A lot of the government services—getting support—respite or things like that—they are so hard to get and they take so long, you give up. At the moment, I have given up on just about all of them because it takes so much energy out of you and it is so upsetting. So you just learn to deal without them. Now I haven’t been bothered to call them for the past two years because whenever you call them, they just always have an excuse, never return your calls—you’re not entitled because there’s people who are worse than you. It’s just not worth it so we just don’t bother.
We did eventually get a. I think it was called special childcare benefit, just where your childcare fees are covered for I think it’s 12 or 13 weeks. But things like that, we weren’t ever aware of until another nurse told us about them. Because she had been in a situation where she’d had an unwell child as well and needed to do that. But those things, there seems to be a lot of benefits and things that you aren’t told about that — because that really helped at a time that we really needed it, because yeah going from paying say $120 a week for just preschool and day care to having three months of it paid for.

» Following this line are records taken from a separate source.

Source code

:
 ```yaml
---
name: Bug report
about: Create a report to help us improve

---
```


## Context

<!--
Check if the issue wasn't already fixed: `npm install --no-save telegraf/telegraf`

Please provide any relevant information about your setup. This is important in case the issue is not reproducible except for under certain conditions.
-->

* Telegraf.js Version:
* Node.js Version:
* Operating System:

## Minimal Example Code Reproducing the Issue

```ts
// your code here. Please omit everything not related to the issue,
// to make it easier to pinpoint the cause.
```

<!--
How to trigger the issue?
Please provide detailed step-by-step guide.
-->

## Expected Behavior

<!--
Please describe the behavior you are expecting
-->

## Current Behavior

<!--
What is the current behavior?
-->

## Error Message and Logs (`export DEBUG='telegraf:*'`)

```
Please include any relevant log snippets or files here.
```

We were completely unaware of an illness like this. Making sense of the diagnosis of the disease and managing the disease seemed like a monumental task. I was a new mother in a new country faced with what was an impossibly difficult situation with no support at all. It would have made a huge difference to have someone making sense of the disease, the medication regime, the side effects and the prognosis. We were not aware of the benefits and support that is available for patients like us, and were too overwhelmed and exhausted to go looking for information. In fact we started accessing car parking benefits after 18 years at the hospital.